#### [Try it]
In the material below, find each line with the word "machine" and list it.

──────── Records supplied

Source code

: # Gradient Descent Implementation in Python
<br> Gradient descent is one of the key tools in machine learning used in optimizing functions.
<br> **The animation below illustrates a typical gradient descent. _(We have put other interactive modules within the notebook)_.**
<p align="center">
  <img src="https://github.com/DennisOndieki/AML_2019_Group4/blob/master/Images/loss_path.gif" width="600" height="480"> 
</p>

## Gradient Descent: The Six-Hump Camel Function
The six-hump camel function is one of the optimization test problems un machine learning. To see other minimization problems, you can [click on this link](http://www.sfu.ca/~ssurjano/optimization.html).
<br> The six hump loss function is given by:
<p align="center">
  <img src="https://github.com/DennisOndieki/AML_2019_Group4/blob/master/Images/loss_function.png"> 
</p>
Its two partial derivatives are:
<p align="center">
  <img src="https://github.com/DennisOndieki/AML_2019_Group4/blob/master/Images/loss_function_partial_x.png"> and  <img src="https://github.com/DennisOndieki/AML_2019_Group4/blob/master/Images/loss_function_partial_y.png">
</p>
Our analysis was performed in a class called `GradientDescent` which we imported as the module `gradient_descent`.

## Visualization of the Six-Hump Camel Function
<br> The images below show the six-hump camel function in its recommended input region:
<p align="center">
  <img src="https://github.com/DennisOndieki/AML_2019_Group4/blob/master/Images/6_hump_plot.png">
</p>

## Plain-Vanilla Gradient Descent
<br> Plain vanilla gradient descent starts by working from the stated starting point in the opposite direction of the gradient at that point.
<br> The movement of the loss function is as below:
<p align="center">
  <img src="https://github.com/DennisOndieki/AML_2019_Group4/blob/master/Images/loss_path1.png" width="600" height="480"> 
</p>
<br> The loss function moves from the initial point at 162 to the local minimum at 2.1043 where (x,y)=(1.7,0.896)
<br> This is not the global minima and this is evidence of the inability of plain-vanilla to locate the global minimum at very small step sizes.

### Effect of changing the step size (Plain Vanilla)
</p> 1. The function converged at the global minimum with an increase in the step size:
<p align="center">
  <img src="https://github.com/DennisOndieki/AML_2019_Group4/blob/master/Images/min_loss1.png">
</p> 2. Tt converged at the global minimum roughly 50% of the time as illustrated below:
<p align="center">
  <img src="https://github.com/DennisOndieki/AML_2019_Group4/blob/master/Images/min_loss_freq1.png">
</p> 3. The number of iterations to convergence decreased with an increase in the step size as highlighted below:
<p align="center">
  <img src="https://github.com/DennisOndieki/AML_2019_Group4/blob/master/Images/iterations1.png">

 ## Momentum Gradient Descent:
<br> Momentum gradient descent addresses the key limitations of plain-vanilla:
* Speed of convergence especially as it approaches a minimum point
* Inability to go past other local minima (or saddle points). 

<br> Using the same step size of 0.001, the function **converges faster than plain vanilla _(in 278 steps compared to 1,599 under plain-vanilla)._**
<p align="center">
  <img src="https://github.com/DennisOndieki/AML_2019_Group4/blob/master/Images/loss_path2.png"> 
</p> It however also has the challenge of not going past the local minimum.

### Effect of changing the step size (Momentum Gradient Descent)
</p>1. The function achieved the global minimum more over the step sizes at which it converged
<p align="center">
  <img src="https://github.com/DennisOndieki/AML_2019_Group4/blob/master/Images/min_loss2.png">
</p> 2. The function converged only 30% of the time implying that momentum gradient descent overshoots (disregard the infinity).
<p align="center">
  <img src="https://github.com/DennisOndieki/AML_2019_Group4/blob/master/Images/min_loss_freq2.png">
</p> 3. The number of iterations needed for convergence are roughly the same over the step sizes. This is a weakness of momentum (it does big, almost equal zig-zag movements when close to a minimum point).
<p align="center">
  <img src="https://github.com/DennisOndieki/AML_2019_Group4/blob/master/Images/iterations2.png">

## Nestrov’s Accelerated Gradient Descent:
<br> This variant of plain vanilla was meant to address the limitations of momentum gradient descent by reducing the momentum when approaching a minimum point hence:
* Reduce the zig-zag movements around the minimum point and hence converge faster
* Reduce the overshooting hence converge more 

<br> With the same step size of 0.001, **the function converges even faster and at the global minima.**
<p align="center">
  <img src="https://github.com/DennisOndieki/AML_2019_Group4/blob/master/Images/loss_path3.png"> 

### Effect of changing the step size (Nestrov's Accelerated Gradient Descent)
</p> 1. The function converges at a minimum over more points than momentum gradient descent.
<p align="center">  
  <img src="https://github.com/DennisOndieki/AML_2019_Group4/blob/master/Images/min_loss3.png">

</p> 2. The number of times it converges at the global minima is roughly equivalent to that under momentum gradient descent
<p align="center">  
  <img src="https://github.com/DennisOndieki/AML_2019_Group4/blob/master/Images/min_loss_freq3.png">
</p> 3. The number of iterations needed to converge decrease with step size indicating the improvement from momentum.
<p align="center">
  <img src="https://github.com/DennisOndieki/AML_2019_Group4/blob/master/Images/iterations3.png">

────────────────

#### [Problem solution]
<br> Gradient descent is one of the key tools in machine learning used in optimizing functions.
The six-hump camel function is one of the optimization test problems un machine learning. To see other minimization problems, you can [click on this link](http://www.sfu.ca/~ssurjano/optimization.html).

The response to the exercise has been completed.